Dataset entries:
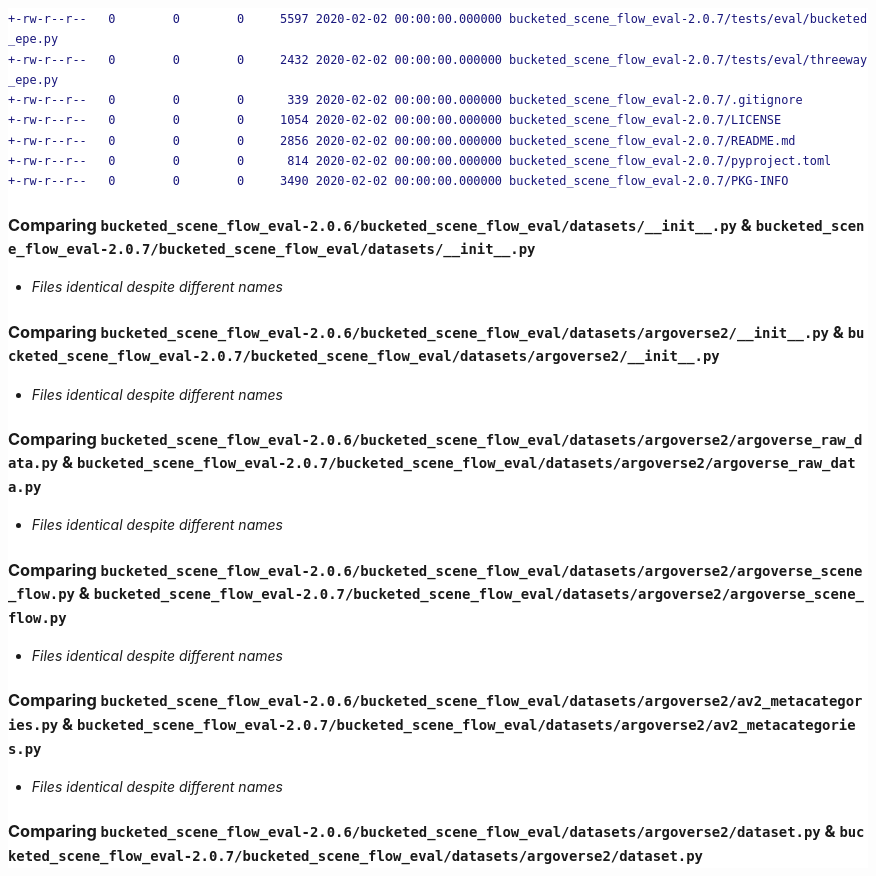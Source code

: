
 ```diff
+-rw-r--r--   0        0        0     5597 2020-02-02 00:00:00.000000 bucketed_scene_flow_eval-2.0.7/tests/eval/bucketed_epe.py
+-rw-r--r--   0        0        0     2432 2020-02-02 00:00:00.000000 bucketed_scene_flow_eval-2.0.7/tests/eval/threeway_epe.py
+-rw-r--r--   0        0        0      339 2020-02-02 00:00:00.000000 bucketed_scene_flow_eval-2.0.7/.gitignore
+-rw-r--r--   0        0        0     1054 2020-02-02 00:00:00.000000 bucketed_scene_flow_eval-2.0.7/LICENSE
+-rw-r--r--   0        0        0     2856 2020-02-02 00:00:00.000000 bucketed_scene_flow_eval-2.0.7/README.md
+-rw-r--r--   0        0        0      814 2020-02-02 00:00:00.000000 bucketed_scene_flow_eval-2.0.7/pyproject.toml
+-rw-r--r--   0        0        0     3490 2020-02-02 00:00:00.000000 bucketed_scene_flow_eval-2.0.7/PKG-INFO
```

### Comparing `bucketed_scene_flow_eval-2.0.6/bucketed_scene_flow_eval/datasets/__init__.py` & `bucketed_scene_flow_eval-2.0.7/bucketed_scene_flow_eval/datasets/__init__.py`

 * *Files identical despite different names*

### Comparing `bucketed_scene_flow_eval-2.0.6/bucketed_scene_flow_eval/datasets/argoverse2/__init__.py` & `bucketed_scene_flow_eval-2.0.7/bucketed_scene_flow_eval/datasets/argoverse2/__init__.py`

 * *Files identical despite different names*

### Comparing `bucketed_scene_flow_eval-2.0.6/bucketed_scene_flow_eval/datasets/argoverse2/argoverse_raw_data.py` & `bucketed_scene_flow_eval-2.0.7/bucketed_scene_flow_eval/datasets/argoverse2/argoverse_raw_data.py`

 * *Files identical despite different names*

### Comparing `bucketed_scene_flow_eval-2.0.6/bucketed_scene_flow_eval/datasets/argoverse2/argoverse_scene_flow.py` & `bucketed_scene_flow_eval-2.0.7/bucketed_scene_flow_eval/datasets/argoverse2/argoverse_scene_flow.py`

 * *Files identical despite different names*

### Comparing `bucketed_scene_flow_eval-2.0.6/bucketed_scene_flow_eval/datasets/argoverse2/av2_metacategories.py` & `bucketed_scene_flow_eval-2.0.7/bucketed_scene_flow_eval/datasets/argoverse2/av2_metacategories.py`

 * *Files identical despite different names*

### Comparing `bucketed_scene_flow_eval-2.0.6/bucketed_scene_flow_eval/datasets/argoverse2/dataset.py` & `bucketed_scene_flow_eval-2.0.7/bucketed_scene_flow_eval/datasets/argoverse2/dataset.py`
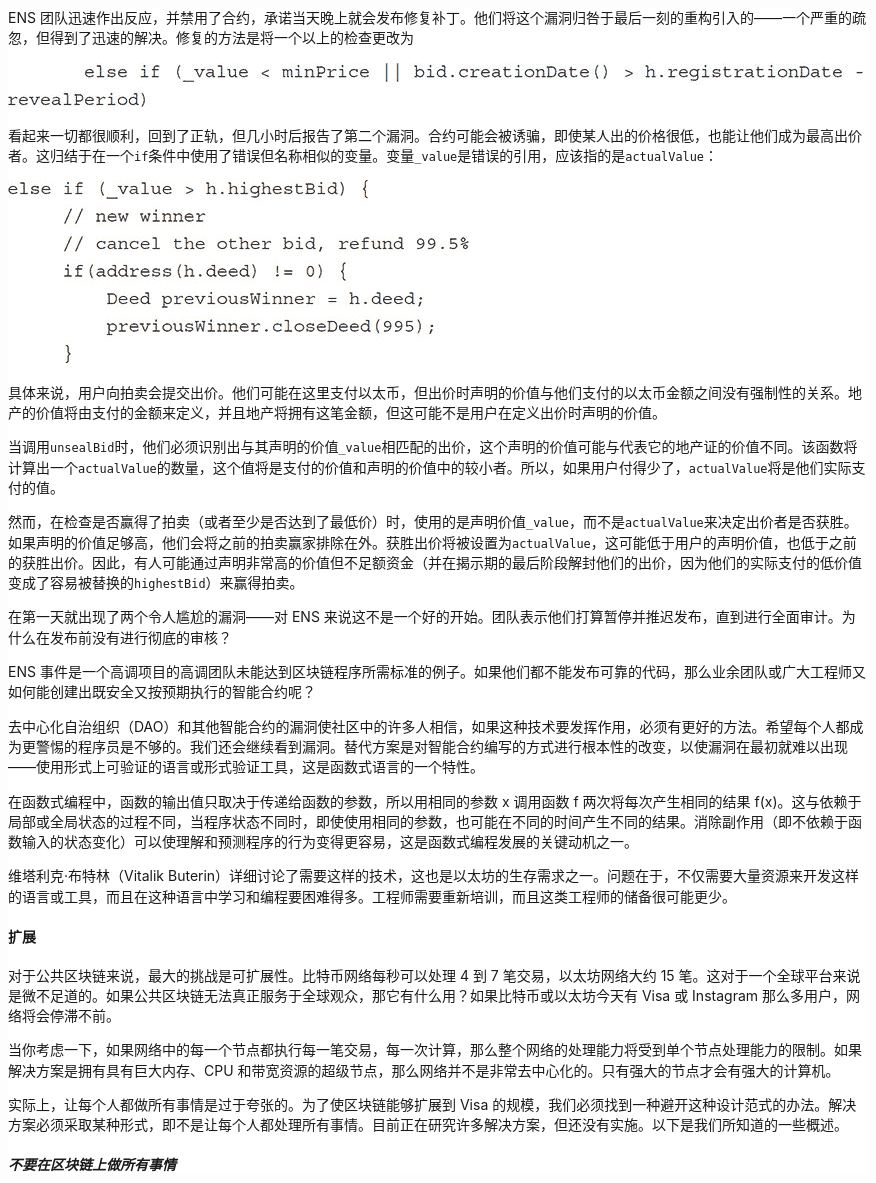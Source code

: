 ENS 团队迅速作出反应，并禁用了合约，承诺当天晚上就会发布修复补丁。他们将这个漏洞归咎于最后一刻的重构引入的——一个严重的疏忽，但得到了迅速的解决。修复的方法是将一个以上的检查更改为

![Images](img/p0226-02.jpg)

看起来一切都很顺利，回到了正轨，但几小时后报告了第二个漏洞。合约可能会被诱骗，即使某人出的价格很低，也能让他们成为最高出价者。这归结于在一个`if`条件中使用了错误但名称相似的变量。变量`_value`是错误的引用，应该指的是`actualValue`：

![Images](img/p0227-01.jpg)

具体来说，用户向拍卖会提交出价。他们可能在这里支付以太币，但出价时声明的价值与他们支付的以太币金额之间没有强制性的关系。地产的价值将由支付的金额来定义，并且地产将拥有这笔金额，但这可能不是用户在定义出价时声明的价值。

当调用`unsealBid`时，他们必须识别出与其声明的价值`_value`相匹配的出价，这个声明的价值可能与代表它的地产证的价值不同。该函数将计算出一个`actualValue`的数量，这个值将是支付的价值和声明的价值中的较小者。所以，如果用户付得少了，`actualValue`将是他们实际支付的值。

然而，在检查是否赢得了拍卖（或者至少是否达到了最低价）时，使用的是声明价值`_value`，而不是`actualValue`来决定出价者是否获胜。如果声明的价值足够高，他们会将之前的拍卖赢家排除在外。获胜出价将被设置为`actualValue`，这可能低于用户的声明价值，也低于之前的获胜出价。因此，有人可能通过声明非常高的价值但不足额资金（并在揭示期的最后阶段解封他们的出价，因为他们的实际支付的低价值变成了容易被替换的`highestBid`）来赢得拍卖。

在第一天就出现了两个令人尴尬的漏洞——对 ENS 来说这不是一个好的开始。团队表示他们打算暂停并推迟发布，直到进行全面审计。为什么在发布前没有进行彻底的审核？

ENS 事件是一个高调项目的高调团队未能达到区块链程序所需标准的例子。如果他们都不能发布可靠的代码，那么业余团队或广大工程师又如何能创建出既安全又按预期执行的智能合约呢？

去中心化自治组织（DAO）和其他智能合约的漏洞使社区中的许多人相信，如果这种技术要发挥作用，必须有更好的方法。希望每个人都成为更警惕的程序员是不够的。我们还会继续看到漏洞。替代方案是对智能合约编写的方式进行根本性的改变，以使漏洞在最初就难以出现——使用形式上可验证的语言或形式验证工具，这是函数式语言的一个特性。

在函数式编程中，函数的输出值只取决于传递给函数的参数，所以用相同的参数 x 调用函数 f 两次将每次产生相同的结果 f(x)。这与依赖于局部或全局状态的过程不同，当程序状态不同时，即使使用相同的参数，也可能在不同的时间产生不同的结果。消除副作用（即不依赖于函数输入的状态变化）可以使理解和预测程序的行为变得更容易，这是函数式编程发展的关键动机之一。

维塔利克·布特林（Vitalik Buterin）详细讨论了需要这样的技术，这也是以太坊的生存需求之一。问题在于，不仅需要大量资源来开发这样的语言或工具，而且在这种语言中学习和编程要困难得多。工程师需要重新培训，而且这类工程师的储备很可能更少。

#### 扩展

对于公共区块链来说，最大的挑战是可扩展性。比特币网络每秒可以处理 4 到 7 笔交易，以太坊网络大约 15 笔。这对于一个全球平台来说是微不足道的。如果公共区块链无法真正服务于全球观众，那它有什么用？如果比特币或以太坊今天有 Visa 或 Instagram 那么多用户，网络将会停滞不前。

当你考虑一下，如果网络中的每一个节点都执行每一笔交易，每一次计算，那么整个网络的处理能力将受到单个节点处理能力的限制。如果解决方案是拥有具有巨大内存、CPU 和带宽资源的超级节点，那么网络并不是非常去中心化的。只有强大的节点才会有强大的计算机。

实际上，让每个人都做所有事情是过于夸张的。为了使区块链能够扩展到 Visa 的规模，我们必须找到一种避开这种设计范式的办法。解决方案必须采取某种形式，即不是让每个人都处理所有事情。目前正在研究许多解决方案，但还没有实施。以下是我们所知道的一些概述。

##### 不要在区块链上做所有事情
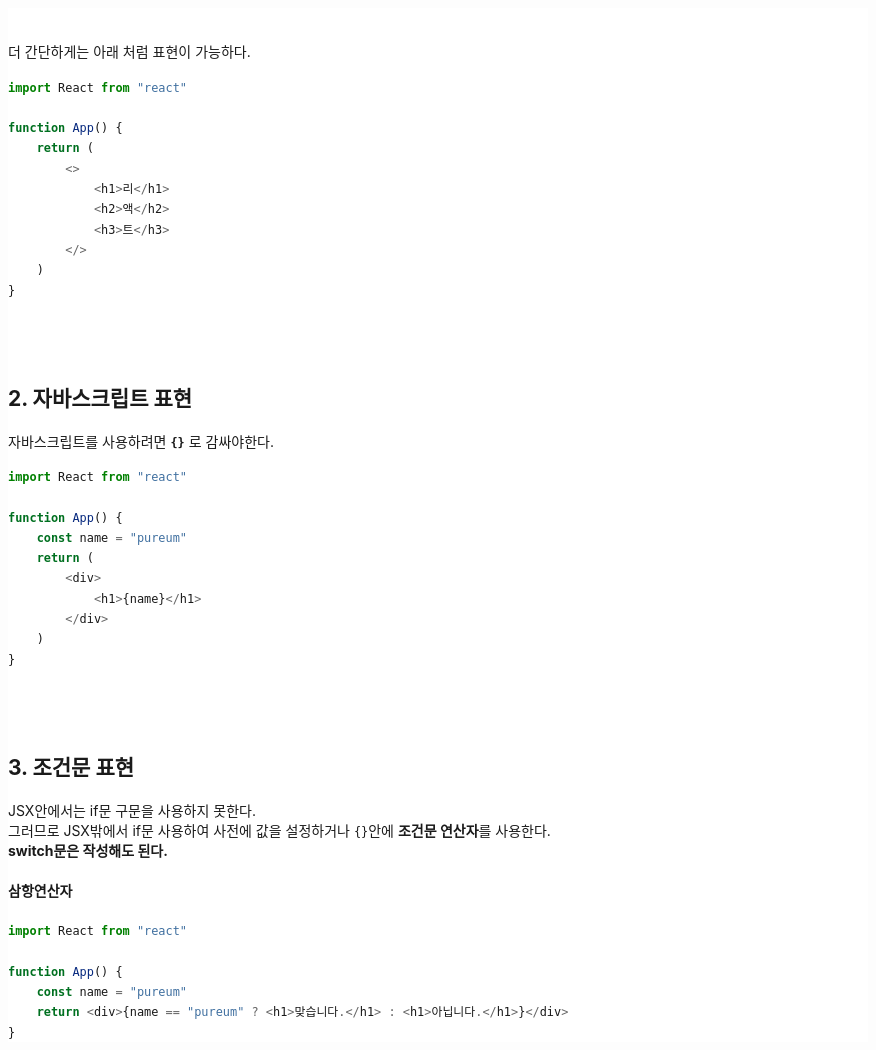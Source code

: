<br>

더 간단하게는 아래 처럼 표현이 가능하다.

```javascript
import React from "react"

function App() {
    return (
        <>
            <h1>리</h1>
            <h2>액</h2>
            <h3>트</h3>
        </>
    )
}
```

<br><br>

## 2. 자바스크립트 표현

자바스크립트를 사용하려면 **`{}`** 로 감싸야한다.

```javascript
import React from "react"

function App() {
    const name = "pureum"
    return (
        <div>
            <h1>{name}</h1>
        </div>
    )
}
```

<br><br>

## 3. 조건문 표현

JSX안에서는 if문 구문을 사용하지 못한다.  
그러므로 JSX밖에서 if문 사용하여 사전에 값을 설정하거나 `{}`안에 **조건문 연산자**를 사용한다.  
**switch문은 작성해도 된다.**

#### 삼항연산자

```javascript
import React from "react"

function App() {
    const name = "pureum"
    return <div>{name == "pureum" ? <h1>맞습니다.</h1> : <h1>아닙니다.</h1>}</div>
}
```
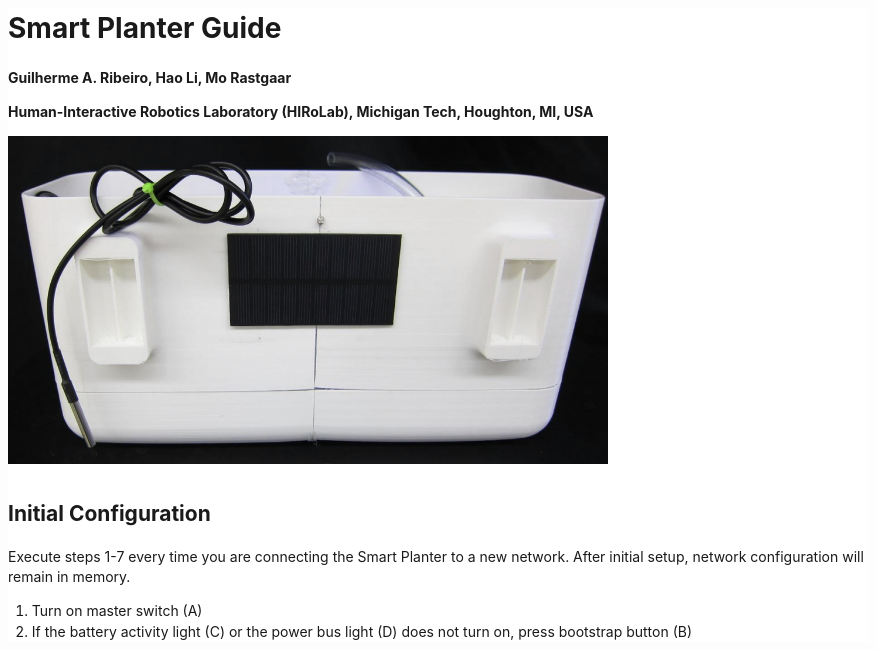 # Smart Planter Guide

**Guilherme A. Ribeiro, Hao Li, Mo Rastgaar**

**Human-Interactive Robotics Laboratory (HIRoLab), Michigan Tech, Houghton, MI, USA**

<img src="imgs/prototype.PNG" width="600">

## Initial Configuration

Execute steps 1-7 every time you are connecting
the Smart Planter to a new network. After initial
setup, network configuration will remain in
memory.

1. Turn on master switch (A)
2. If the battery activity light (C) or the power
    bus light (D) does not turn on, press
    bootstrap button (B)
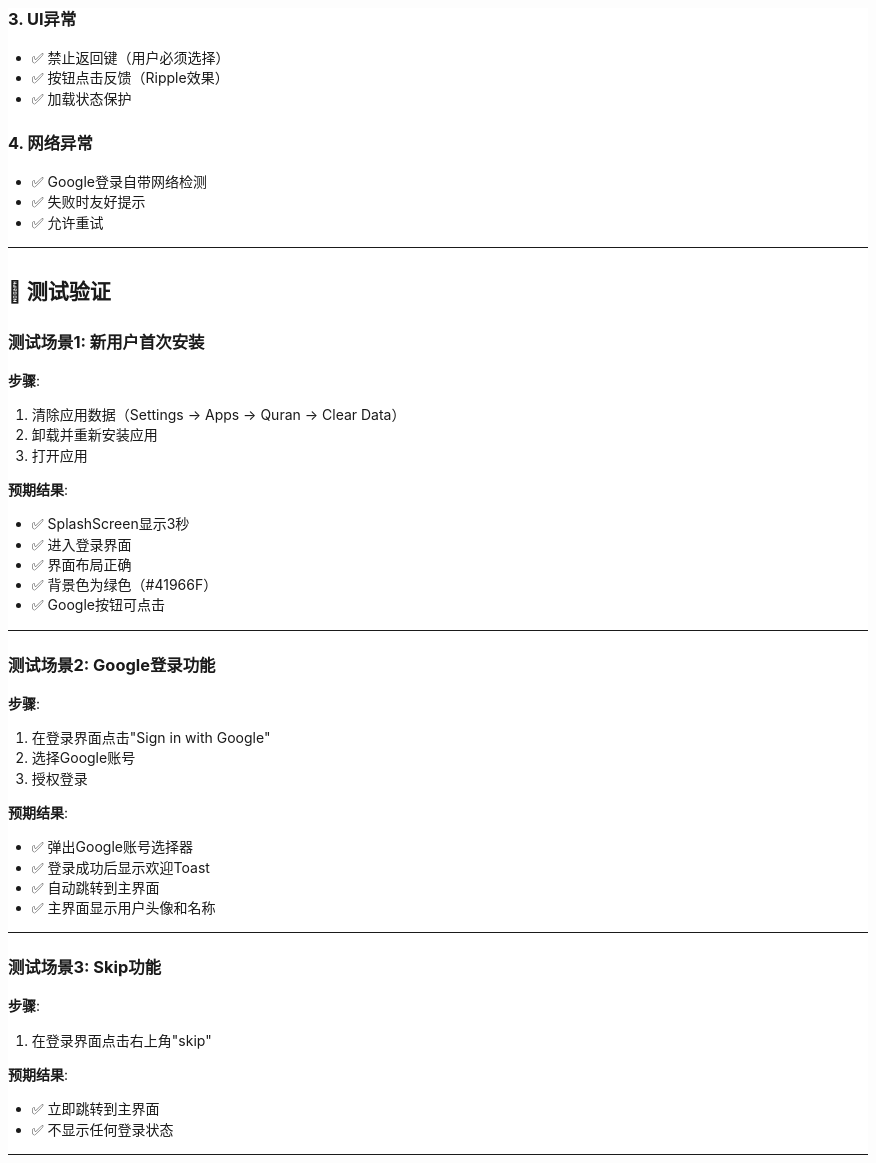 ### 3. UI异常
- ✅ 禁止返回键（用户必须选择）
- ✅ 按钮点击反馈（Ripple效果）
- ✅ 加载状态保护

### 4. 网络异常
- ✅ Google登录自带网络检测
- ✅ 失败时友好提示
- ✅ 允许重试

---

## 🧪 测试验证

### 测试场景1: 新用户首次安装
**步骤**:
1. 清除应用数据（Settings → Apps → Quran → Clear Data）
2. 卸载并重新安装应用
3. 打开应用

**预期结果**:
- ✅ SplashScreen显示3秒
- ✅ 进入登录界面
- ✅ 界面布局正确
- ✅ 背景色为绿色（#41966F）
- ✅ Google按钮可点击

---

### 测试场景2: Google登录功能
**步骤**:
1. 在登录界面点击"Sign in with Google"
2. 选择Google账号
3. 授权登录

**预期结果**:
- ✅ 弹出Google账号选择器
- ✅ 登录成功后显示欢迎Toast
- ✅ 自动跳转到主界面
- ✅ 主界面显示用户头像和名称

---

### 测试场景3: Skip功能
**步骤**:
1. 在登录界面点击右上角"skip"

**预期结果**:
- ✅ 立即跳转到主界面
- ✅ 不显示任何登录状态

---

_EXERCISE DIRECTIONS_. Look through the entries above and copy each line that has "light" in it.

_EXERCISE RESULT_.
2. If the battery activity light (C) or the power
    bus light (D) does not turn on, press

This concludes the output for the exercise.